I've tried a bunch of different settings for the host setting in the Threatbus config. No improvements.

logging:
  console: true
  file: true
  console_verbosity: DEBUG
  filename: /opt/tenzir/threatbus/threatbus.log
  file_verbosity: DEBUG

plugins:
  backbones:
    inmem:
  apps:
    zeek:
      host: "0.0.0.0"
      port: 47761
      module_namespace: Tenzir
    misp:
      api:                       # Optional. If present, all of 'host', 'ssl', 'key' are required.
        host: https://xxxxxxx
        ssl: false
        key: xxxxxxxx
      zmq:
        host: localhost          # Required.
        port: 50000              # Required.

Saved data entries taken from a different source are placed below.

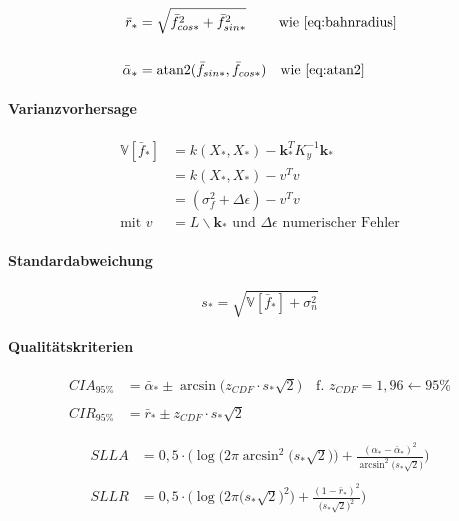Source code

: \begin{align}\label{eq:predangrad}
	\bar{r}_* &= \sqrt{\bar{f}_{cos*}^2 + \bar{f}_{sin*}^2} \quad\quad\ \text{wie \autoref{eq:bahnradius}} \nonumber \\
	\\
	\bar{\alpha}_* &= \text{atan2}(\bar{f}_{sin*}, \bar{f}_{cos*}) \quad \text{wie \autoref{eq:atan2}} \nonumber
\end{align}



\paragraph*{Varianzvorhersage}


\begin{align}\label{eq:predvar}
	\mathbb{V}\left[ \bar{f}_* \right] &= k(X_*, X_*) - \mathbf{k}_*^T K_y^{-1} \mathbf{k}_* \nonumber \\
									   &= k(X_*, X_*) - v^T v \\
									   &= (\sigma_f^2 + \Delta\epsilon) - v^T v \nonumber \\
						 \text{mit } v &= L \backslash \mathbf{k}_* \text{ und } \Delta\epsilon \text{ numerischer Fehler} \nonumber
\end{align}


\paragraph*{Standardabweichung}


\begin{equation}\label{eq:predstd}
s_* = \sqrt{\mathbb{V}\left[ \bar{f}_* \right] + \sigma_n^2}
\end{equation}


\paragraph*{Qualitätskriterien}


\begin{align}\label{eq:predci}
	CIA_{95\%} &= \bar{\alpha}_* \pm \arcsin \big( z_{CDF} \cdot s_* \sqrt{2} \big) \quad \text{f. } z_{CDF} = 1,96 \leftarrow 95\% \nonumber \\
	\\
	CIR_{95\%} &= \bar{r}_* \pm z_{CDF} \cdot s_* \sqrt{2} \nonumber
\end{align}



\begin{align}\label{eq:predsll}
	SLLA &= 0,5 \cdot \bigg( \log \big( 2\pi \arcsin^2 \big( s_* \sqrt{2}) \big) + \frac{(\alpha_* - \bar{\alpha}_*)^2}{\arcsin^2 \big( s_* \sqrt{2} \big)}\bigg) \nonumber \\
	\\
	SLLR &= 0,5 \cdot \bigg( \log \big( 2\pi \big( s_* \sqrt{2} \big)^2 \big) + \frac{(1 - \bar{r}_*)^2}{\big( s_* \sqrt{2} \big)^2}\bigg) \nonumber
\end{align}


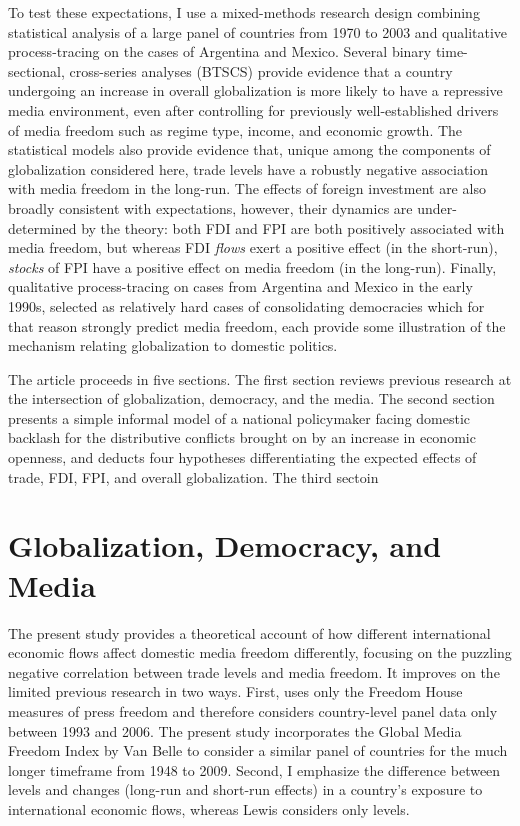 \documentclass[12pt,a4paper]{article}\usepackage[]{graphicx}\usepackage[]{color}
\begin{document}
To test these expectations, I use a mixed-methods research design combining statistical analysis of a large panel of countries from 1970 to 2003 and qualitative process-tracing on the cases of Argentina and Mexico. Several binary time-sectional, cross-series analyses (BTSCS) provide evidence that a country undergoing an increase in overall globalization is more likely to have a repressive media environment, even after controlling for previously well-established drivers of media freedom such as regime type, income, and economic growth. The statistical models also provide evidence that, unique among the components of globalization considered here, trade levels have a robustly negative association with media freedom in the long-run. The effects of foreign investment are also broadly consistent with expectations, however, their dynamics are under-determined by the theory: both FDI and FPI are both positively associated with media freedom, but whereas FDI \emph{flows} exert a positive effect (in the short-run), \emph{stocks} of FPI have a positive effect on media freedom (in the long-run). Finally, qualitative process-tracing on cases from Argentina and Mexico in the early 1990s, selected as relatively hard cases of consolidating democracies which for that reason strongly predict media freedom, each provide some illustration of the mechanism relating globalization to domestic politics.

The article proceeds in five sections. The first section reviews previous research at the intersection of globalization, democracy, and the media. The second section presents a simple informal model of a national policymaker facing domestic backlash for the distributive conflicts brought on by an increase in economic openness, and deducts four hypotheses differentiating the expected effects of trade, FDI, FPI, and overall globalization. The third sectoin

\section{Globalization, Democracy, and Media}

The present study provides a theoretical account of how different international economic flows affect domestic media freedom differently, focusing on the puzzling negative correlation between trade levels and media freedom. It improves on the limited previous research in two ways. First, \parencite*{Lewis:qDvYbWlU} uses only the Freedom House measures of press freedom and therefore considers country-level panel data only between 1993 and 2006. The present study incorporates the Global Media Freedom Index by Van Belle \parencites{Belle:1997wo}{van2000press} to consider a similar panel of countries for the much longer timeframe from 1948 to 2009. Second, I emphasize the difference between levels and changes (long-run and short-run effects) in a country's exposure to international economic flows, whereas Lewis considers only levels.
\end{document}
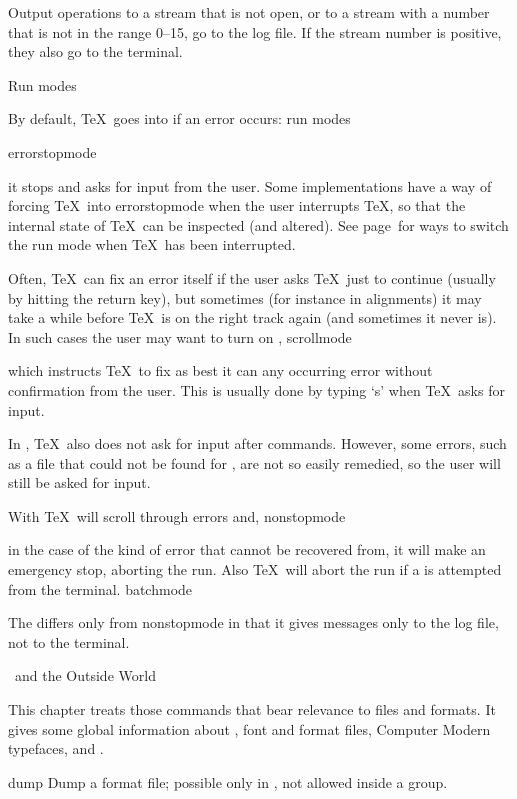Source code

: Output operations to a stream that is not open, or to a
stream with a number that is not in the range 0--15,
go to the log file. If the stream number is positive,
they also go to the terminal.

\point Run modes

By default, \TeX\ goes into  if an error occurs:
\term run modes\par\csterm errorstopmode\par
it stops and asks for input from the user. Some implementations 
 have a way of forcing \TeX\ into errorstopmode
when the user interrupts \TeX, so that
the internal state of \TeX\ can be inspected (and altered). 
See page~\pgref[interaction] for ways to switch the run
mode when \TeX\ has been interrupted.

Often, \TeX\ can
fix an error itself if the user asks \TeX\ just to continue
(usually by hitting the return key),
but sometimes (for instance in alignments)
it may take a while before \TeX\ is on the
right track again (and sometimes it never is).
In such cases the user may want to
turn on ,
\csterm scrollmode\par
which instructs \TeX\ to fix as best it can any
occurring error without confirmation from the user.
This is usually done by typing `s' when \TeX\ asks
for input.

In , \TeX\ also does not ask for input
after  commands.
\alt
However, some errors, such as a file that could not be
found for , are not so easily remedied, so
the user will still be asked for input.

With  \TeX\ will scroll through errors and,
\csterm nonstopmode\par
in the case of the kind of error that cannot be recovered from,
it will make an emergency stop, aborting the run.
Also \TeX\ will abort the run if a  is attempted
from the terminal.
\csterm batchmode\par
The  differs only from nonstopmode in that
it gives messages only to the log file, not to the terminal.

\subject[TeXcomm] \TeX\ and the \nl Outside World

This
chapter treats those commands that bear relevance to
 files and formats. It gives some global information
about \IniTeX, font and format files,
Computer Modern typefaces, and \web.

\invent
\item dump 
      Dump a format file; possible only in \IniTeX, 
      not allowed inside a group.

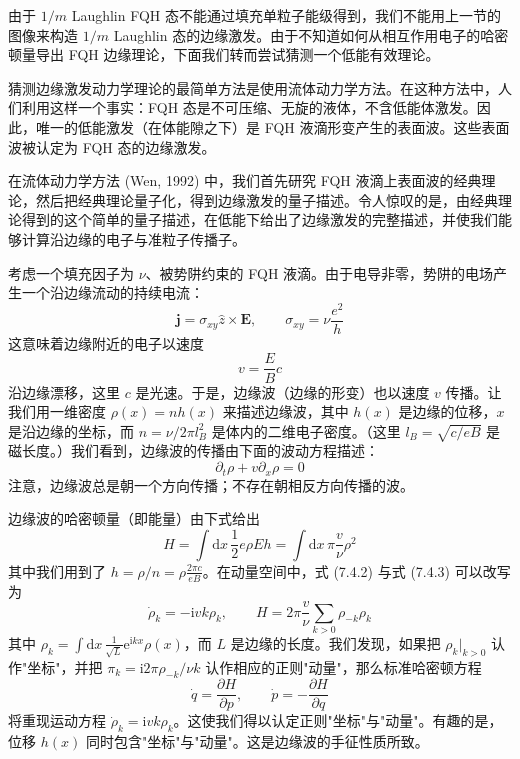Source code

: 由于 $1/m$ Laughlin FQH 态不能通过填充单粒子能级得到，我们不能用上一节的图像来构造 $1/m$ Laughlin 态的边缘激发。由于不知道如何从相互作用电子的哈密顿量导出 FQH 边缘理论，下面我们转而尝试猜测一个低能有效理论。

猜测边缘激发动力学理论的最简单方法是使用流体动力学方法。在这种方法中，人们利用这样一个事实：FQH 态是不可压缩、无旋的液体，不含低能体激发。因此，唯一的低能激发（在体能隙之下）是 FQH 液滴形变产生的表面波。这些表面波被认定为 FQH 态的边缘激发。

在流体动力学方法 (Wen, 1992) 中，我们首先研究 FQH 液滴上表面波的经典理论，然后把经典理论量子化，得到边缘激发的量子描述。令人惊叹的是，由经典理论得到的这个简单的量子描述，在低能下给出了边缘激发的完整描述，并使我们能够计算沿边缘的电子与准粒子传播子。

考虑一个填充因子为 $\nu$、被势阱约束的 FQH 液滴。由于电导非零，势阱的电场产生一个沿边缘流动的持续电流：
\begin{equation*}
\pmb{j}=\sigma_{xy}\hat{z}\times\pmb{E},\qquad \sigma_{xy}=\nu\frac{e^{2}}{h}
\end{equation*}
这意味着边缘附近的电子以速度
\begin{equation*}
v=\frac{E}{B}c
\end{equation*}
沿边缘漂移，这里 $c$ 是光速。于是，边缘波（边缘的形变）也以速度 $v$ 传播。让我们用一维密度 $\rho(x)=nh(x)$ 来描述边缘波，其中 $h(x)$ 是边缘的位移，$x$ 是沿边缘的坐标，而 $n=\nu/2\pi l_{B}^{2}$ 是体内的二维电子密度。（这里 $l_{B}=\sqrt{c/eB}$ 是磁长度。）我们看到，边缘波的传播由下面的波动方程描述：
\begin{equation*}
\partial_{t}\rho+v\partial_{x}\rho=0 \tag{7.4.2}
\end{equation*}
注意，边缘波总是朝一个方向传播；不存在朝相反方向传播的波。

边缘波的哈密顿量（即能量）由下式给出
\begin{equation*}
H=\int\mathrm{d}x\,\frac{1}{2}e\rho E h=\int\mathrm{d}x\,\pi\frac{v}{\nu}\rho^{2} \tag{7.4.3}
\end{equation*}
其中我们用到了 $h=\rho/n=\rho\frac{2\pi c}{eB}$。在动量空间中，式 (7.4.2) 与式 (7.4.3) 可以改写为
\begin{equation*}
\dot{\rho}_{k}=-\mathrm{i}vk\rho_{k},\qquad
H=2\pi\frac{v}{\nu}\sum_{k>0}\rho_{-k}\rho_{k} \tag{7.4.4}
\end{equation*}
其中 $\rho_{k}=\int\mathrm{d}x\,\frac{1}{\sqrt{L}}\mathrm{e}^{\mathrm{i}kx}\rho(x)$，而 $L$ 是边缘的长度。我们发现，如果把 $\rho_{k}|_{k>0}$ 认作"坐标"，并把 $\pi_{k}=\mathrm{i}2\pi\rho_{-k}/\nu k$ 认作相应的正则"动量"，那么标准哈密顿方程
\begin{equation*}
\dot{q}=\frac{\partial H}{\partial p},\qquad \dot{p}=-\frac{\partial H}{\partial q}
\end{equation*}
将重现运动方程 $\dot{\rho}_{k}=\mathrm{i}vk\rho_{k}$。这使我们得以认定正则"坐标"与"动量"。有趣的是，位移 $h(x)$ 同时包含"坐标"与"动量"。这是边缘波的手征性质所致。

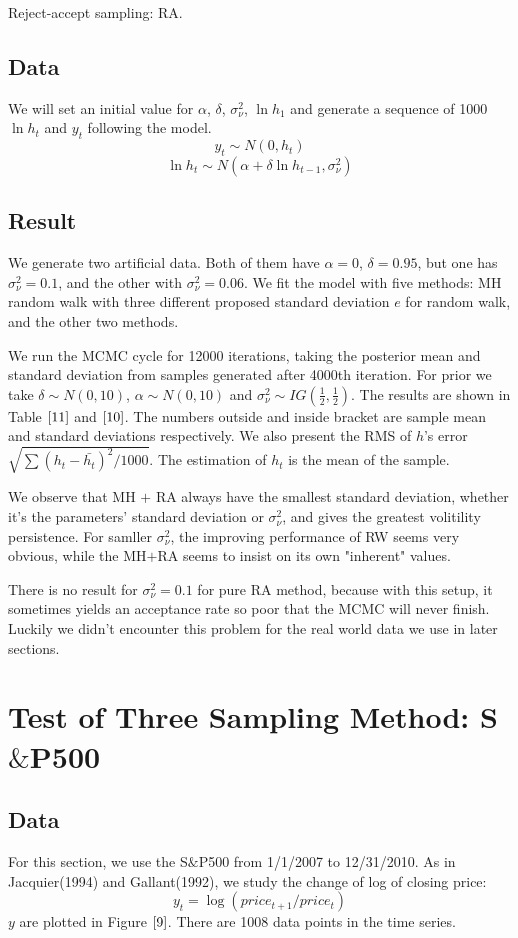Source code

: \documentclass{article}
\begin{document}
Reject-accept sampling: RA.
\subsection{Data}
We will set an initial value for $\alpha$, $\delta$, $\sigma_\nu^2$, $\ln h_1$ and generate a sequence of 1000 $\ln h_t$ and $y_t$ following the model.
\[
y_t\sim N(0,h_t)
\]
\[
\ln h_t\sim N(\alpha+\delta\ln h_{t-1},\sigma_\nu^2)
\]
\subsection{Result}
We generate two artificial data. Both of them have $\alpha=0$, $\delta=0.95$, but one has $\sigma_\nu^2=0.1$, and the other with $\sigma_\nu^2=0.06$. We fit the model with five methods: MH random walk with three different proposed standard deviation $e$ for random walk, and the other two methods.

We run the MCMC cycle for 12000 iterations, taking the posterior mean and standard deviation from samples generated after 4000th iteration.  For prior we take $\delta\sim N(0,10)$, $\alpha\sim N(0,10)$ and $\sigma_\nu^2\sim IG(\frac{1}{2},\frac{1}{2})$. The results are shown in Table $\ref{11}$ and $\ref{10}$. The numbers outside and inside bracket are sample mean and standard deviations respectively. We also present the RMS of $h$'s error $\sqrt{\sum(h_t-\bar{h_t})^2/1000}$. The estimation of $h_t$ is the mean of the sample.

We observe that MH $+$ RA always have the smallest standard deviation, whether it's the parameters' standard deviation or $\sigma_\nu^2$, and gives the greatest volitility persistence. For samller $\sigma_\nu^2$, the improving performance of RW seems very obvious, while the MH$+$RA seems to insist on its own "inherent" values.

There is no result for $\sigma_\nu^2=0.1$ for pure RA method, because with this setup, it sometimes yields an acceptance rate so poor that the MCMC will never finish. Luckily we didn't encounter this problem for the real world data we use in later sections.

\section{Test of Three Sampling Method: S$\&$P500}
\subsection{Data}
For this section, we use the S$\&$P500 from 1/1/2007 to 12/31/2010. As in Jacquier(1994) and Gallant(1992), we study the change of log of closing price:
\[
y_t=\log(price_{t+1}/price_t)
\]
$y$ are plotted in Figure $\ref{9}$. There are 1008 data points in the time series.
\end{document}
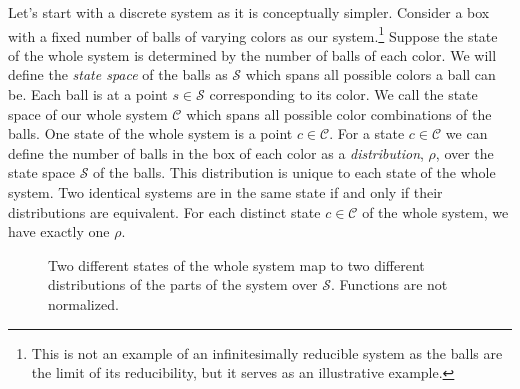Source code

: \documentclass{article}[a4paper]
\begin{document}
	Let's start with a discrete system as it is conceptually simpler. Consider a box with a fixed number of balls of varying colors as our system.\footnote{This is not an example of an infinitesimally reducible system as the balls are the limit of its reducibility, but it serves as an illustrative example.} Suppose the state of the whole system is determined by the number of balls of each color. We will define the \textit{state space} of the balls as $\mathcal{S}$ which spans all possible colors a ball can be. Each ball is at a point $s \in \mathcal{S}$ corresponding to its color. We call the state space of our whole system $\mathcal{C}$ which spans all possible color combinations of the balls. One state of the whole system is a point $c \in \mathcal{C}$. For a state $c \in \mathcal{C}$ we can define the number of balls in the box of each color as a \textit{distribution}, $\rho$, over the state space $\mathcal{S}$ of the balls. This distribution is unique to each state of the whole system. Two identical systems are in the same state if and only if their distributions are equivalent. For each distinct state $c \in \mathcal{C}$ of the whole system, we have exactly one $\rho$. 


\begin{figure}
\begin{center}
\end{center}
\caption{Two different states of the whole system map to two different distributions of the parts of the system over $\mathcal{S}$. Functions are not normalized.}
\end{figure}
	
\end{document}
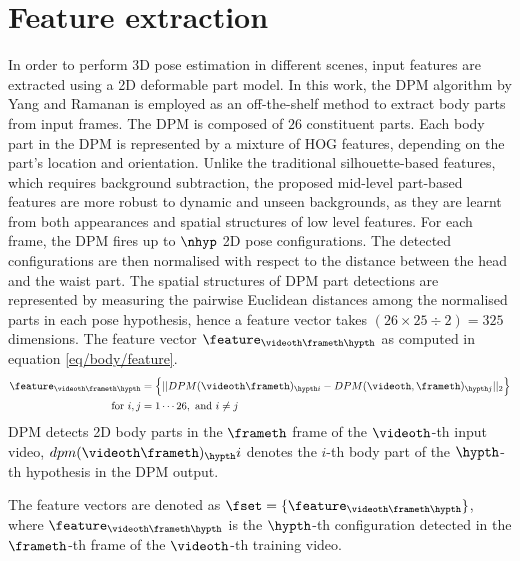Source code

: \section{Feature extraction}

In order to perform 3D pose estimation in different scenes, input features are extracted using a 2D deformable part model.  
In this work, the DPM algorithm by Yang and Ramanan \cite{Yang2011} is employed as an off-the-shelf method to extract body parts from input frames. 
The DPM is composed of $26$ constituent parts. Each body part in the DPM is represented by a mixture of HOG features, depending on the part's location and orientation. 
Unlike the traditional silhouette-based features, which requires background subtraction, the proposed mid-level part-based features are more robust to dynamic and unseen backgrounds, as they are learnt from both appearances and spatial structures of low level features. 
For each frame, the DPM fires up to $\nhyp$ 2D pose configurations.  
The detected configurations are then normalised with respect to the distance between the head and the waist part. 
The spatial structures of DPM part detections are represented by measuring the pairwise Euclidean distances among the normalised parts in each pose hypothesis, hence a feature vector takes $(26 \times 25 \div 2) = 325$ dimensions.
The feature vector $\feature_{\videoth\frameth\hypth}$ as computed in equation \ref{eq/body/feature}.
\begin{equation}
	\label{eq/body/feature} 
	\begin{aligned}
		\feature_{\videoth\frameth\hypth} & = \Big\{ || DPM(\videoth\frameth)_{\hypth i} - DPM(\videoth, \frameth)_{\hypth j} ||_{2} \Big\} \\ 
		\mbox{ for } i, j & = 1\cdots26, \mbox{ and } i \not= j
	\end{aligned}
\end{equation}
DPM detects 2D body parts in the $\frameth$ frame of the $\videoth$-th input video, $dpm(\videoth\frameth)_\hypth i$ denotes the $i$-th body part of the $\hypth$-th hypothesis in the DPM output.  

The feature vectors are denoted as $\fset = \{\feature_{\videoth\frameth\hypth}\}$, where $\feature_{\videoth\frameth\hypth}$ is the $\hypth$-th configuration detected in the $\frameth$-th frame of the $\videoth$-th training video. 

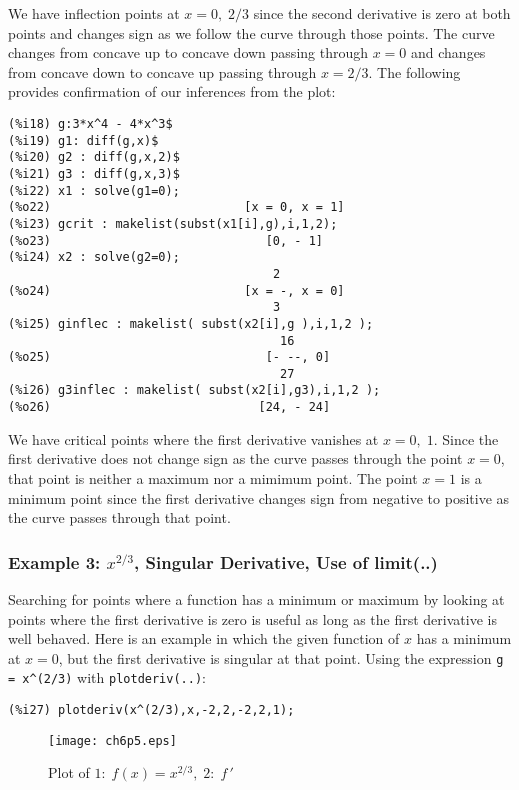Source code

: \documentclass[12pt]{article}
\begin{document}
\smallskip
We have inflection points at $x = 0, \; 2/3$ since the second derivative is zero at
  both points and changes sign as we follow the curve through those points.
The curve changes from concave up to concave down passing through $x = 0$
  and changes from concave down to concave up passing through $x = 2/3$.
The following provides confirmation of our inferences from the plot:
\small
\begin{verbatim}
(%i18) g:3*x^4 - 4*x^3$
(%i19) g1: diff(g,x)$
(%i20) g2 : diff(g,x,2)$
(%i21) g3 : diff(g,x,3)$
(%i22) x1 : solve(g1=0);
(%o22)                           [x = 0, x = 1]
(%i23) gcrit : makelist(subst(x1[i],g),i,1,2);
(%o23)                              [0, - 1]
(%i24) x2 : solve(g2=0);
                                     2
(%o24)                           [x = -, x = 0]
                                     3
(%i25) ginflec : makelist( subst(x2[i],g ),i,1,2 );
                                      16
(%o25)                              [- --, 0]
                                      27
(%i26) g3inflec : makelist( subst(x2[i],g3),i,1,2 );
(%o26)                             [24, - 24]
\end{verbatim}
\normalsize
We have critical points where the first derivative vanishes at $x = 0, \; 1$.
Since the first derivative does not change sign as the curve passes through
  the point $x = 0$, that point is neither a maximum nor a mimimum point.
The point $x = 1$ is a minimum point since the first derivative changes sign
  from negative to positive as the curve passes through that point.


\subsubsection{Example 3: $x^{2/3}$, \;  Singular Derivative, \; Use of limit(..)}
Searching for points where a function has a minimum or maximum by looking at
  points where the first derivative is zero is useful as long as the first
  derivative is well behaved.
Here is an example in which the given function of $x$ has a minimum at $x=0$,
  but the first derivative is singular at that point.
Using the expression \verb|g = x^(2/3)| with \verb|plotderiv(..)|:
\small
\begin{verbatim}
(%i27) plotderiv(x^(2/3),x,-2,2,-2,2,1);									
\end{verbatim}
\normalsize

\begin{figure} [h]
   \centerline{\texttt{[image: ch6p5.eps]} }
	\caption{ Plot of $1:\;f(x) = x^{2/3},\;2:\;f\,'$ }
\end{figure}               
\end{document}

Same thing with the threatbus.zeek, I've tried a bunch of different host IPs

  ## Broker bind address.
  option broker_host = "172.16.80.2" &redef;

  ## Broker port.
  option broker_port = 47761/tcp &redef;

I'd really start using Threatbus instead of Dovehawk for my MISP-Zeek integration but Docker support is a dealbreaker for me.

Regards
Fredrik

[Th3H0ff]

Hi again
I realize after digging around alot and even having a talk with ChatGPT that Threatbus might not be the most active project but I guess focus has moved to the Vast product instead. Anyway. I'll answer my own question.
I ran a dockerized Zeek 4.2 during all my troubleshooting and after I moved to Zeek 3.2.3 the subscribtion works and all seems well.

[mavam]

Hi there, apologies for the late response on this.

ChatGPT got it right, Threat Bus is in maintenance mode. Unfortunately we've only written that in the current docs and not the main project README.

Let me try to focus on the outcome to uplevel a bit: you would like synchronize MISP and Zeek, such that MISP observables end up in Zeek's intel framework. Is that correct?

This is a use case we are working towards with VAST in the context of security pipelines. Think of VAST like a "pipeline manager", as in this example:

We are still working out the pipeline syntax for the various carriers, but the concept is already clear: you will be able to use a pipeline to connect security tools, and our integrations will expose security tools (like MISP) as a dataflow that can be reshaped and put into other tools (Zeek, for example). Not shown here is the backchannel into Zeek. Within a dataflow of a pipeline, VAST speaks Apache Arrow. This means that we only need to make sure we're putting a dataframe of Zeek-Intel-Framework-compatible output and then finish the pipeline with some-reshaping-operators | to zeek <args>.

Note that that the storage side of things are entirely optional. In this scenario the pipeline executor can be attached both to realtime streaming data, as well as after a historical query.

[Th3H0ff]

Thank you for reaching out and your answer. I appreciate it.
I've had to move my time to analyzing the data I'm getting from the ZEEK-THREATBUS-MISP setup as it is now with Zeek 3.2.3, instead of looking further into why I cannot connect the Zeek 4.2 docker to Threatbus. It's really weird though and I doubt I'll be able to leave the issue but for now I have to.